Source texts of formatted documents ▸
* * *
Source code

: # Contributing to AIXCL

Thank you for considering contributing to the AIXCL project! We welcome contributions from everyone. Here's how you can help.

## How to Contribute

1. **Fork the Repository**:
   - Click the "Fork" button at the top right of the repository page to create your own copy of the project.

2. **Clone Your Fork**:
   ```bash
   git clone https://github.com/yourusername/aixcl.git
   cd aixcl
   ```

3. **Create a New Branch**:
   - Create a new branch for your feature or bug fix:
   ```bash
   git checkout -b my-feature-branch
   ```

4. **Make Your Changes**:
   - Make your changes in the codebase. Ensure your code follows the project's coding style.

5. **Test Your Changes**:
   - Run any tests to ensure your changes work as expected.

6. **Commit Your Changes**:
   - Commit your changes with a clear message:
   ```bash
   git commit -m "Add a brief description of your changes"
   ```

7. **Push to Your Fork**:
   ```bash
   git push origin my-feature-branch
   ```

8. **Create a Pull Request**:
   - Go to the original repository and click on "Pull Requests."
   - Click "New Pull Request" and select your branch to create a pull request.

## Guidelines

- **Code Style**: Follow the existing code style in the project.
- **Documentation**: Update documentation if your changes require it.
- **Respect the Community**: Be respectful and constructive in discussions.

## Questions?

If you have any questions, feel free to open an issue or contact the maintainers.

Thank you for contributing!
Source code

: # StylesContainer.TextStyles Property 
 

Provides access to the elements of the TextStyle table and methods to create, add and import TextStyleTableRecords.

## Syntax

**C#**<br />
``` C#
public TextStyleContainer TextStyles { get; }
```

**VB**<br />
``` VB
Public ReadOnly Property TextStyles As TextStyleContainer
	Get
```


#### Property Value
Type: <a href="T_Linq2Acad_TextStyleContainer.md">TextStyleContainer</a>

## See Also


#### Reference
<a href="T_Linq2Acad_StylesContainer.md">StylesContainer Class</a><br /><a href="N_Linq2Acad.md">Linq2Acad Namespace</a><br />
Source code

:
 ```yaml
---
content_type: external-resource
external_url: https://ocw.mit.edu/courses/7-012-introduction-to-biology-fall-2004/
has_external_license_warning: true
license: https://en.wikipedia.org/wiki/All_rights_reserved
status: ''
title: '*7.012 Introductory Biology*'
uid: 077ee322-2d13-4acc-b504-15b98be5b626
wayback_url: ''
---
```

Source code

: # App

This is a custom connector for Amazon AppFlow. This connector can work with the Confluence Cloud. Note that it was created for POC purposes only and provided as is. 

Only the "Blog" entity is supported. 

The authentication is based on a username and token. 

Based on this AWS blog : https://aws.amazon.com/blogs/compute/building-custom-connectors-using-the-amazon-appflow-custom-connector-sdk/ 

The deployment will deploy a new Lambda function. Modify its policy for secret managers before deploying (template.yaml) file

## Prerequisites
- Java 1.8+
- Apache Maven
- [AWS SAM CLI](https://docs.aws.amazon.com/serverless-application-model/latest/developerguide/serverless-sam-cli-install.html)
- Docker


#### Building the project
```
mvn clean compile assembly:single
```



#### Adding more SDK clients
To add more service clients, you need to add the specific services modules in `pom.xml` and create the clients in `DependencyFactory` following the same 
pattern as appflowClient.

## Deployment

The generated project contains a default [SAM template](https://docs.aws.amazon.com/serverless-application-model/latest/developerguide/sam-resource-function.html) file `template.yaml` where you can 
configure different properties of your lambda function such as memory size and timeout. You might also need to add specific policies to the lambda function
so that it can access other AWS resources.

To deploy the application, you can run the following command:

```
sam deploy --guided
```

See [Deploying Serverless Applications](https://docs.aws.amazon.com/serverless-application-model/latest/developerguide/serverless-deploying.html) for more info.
* * *
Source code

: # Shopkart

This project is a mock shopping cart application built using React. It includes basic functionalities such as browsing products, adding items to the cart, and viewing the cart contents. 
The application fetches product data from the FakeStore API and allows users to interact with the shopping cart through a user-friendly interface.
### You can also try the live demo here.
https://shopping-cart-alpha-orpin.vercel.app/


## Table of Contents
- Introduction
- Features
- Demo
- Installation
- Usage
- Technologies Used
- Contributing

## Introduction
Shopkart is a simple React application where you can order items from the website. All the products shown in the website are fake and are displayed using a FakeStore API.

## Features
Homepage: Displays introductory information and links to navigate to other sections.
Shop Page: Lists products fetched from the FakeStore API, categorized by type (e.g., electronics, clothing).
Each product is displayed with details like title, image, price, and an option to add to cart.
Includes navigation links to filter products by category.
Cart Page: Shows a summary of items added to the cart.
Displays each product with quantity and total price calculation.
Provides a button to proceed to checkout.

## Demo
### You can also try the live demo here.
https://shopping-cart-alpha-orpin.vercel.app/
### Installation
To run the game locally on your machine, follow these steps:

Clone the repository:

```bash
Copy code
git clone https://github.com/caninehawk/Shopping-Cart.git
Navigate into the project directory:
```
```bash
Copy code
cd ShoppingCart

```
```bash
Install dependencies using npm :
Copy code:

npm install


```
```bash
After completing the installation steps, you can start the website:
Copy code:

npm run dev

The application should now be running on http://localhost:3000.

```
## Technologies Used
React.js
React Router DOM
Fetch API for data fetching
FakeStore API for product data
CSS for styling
* * *
What is required ▸ Please tally the lines of the entries that hold "access" and give only the resulting number.

Reply ▸ 2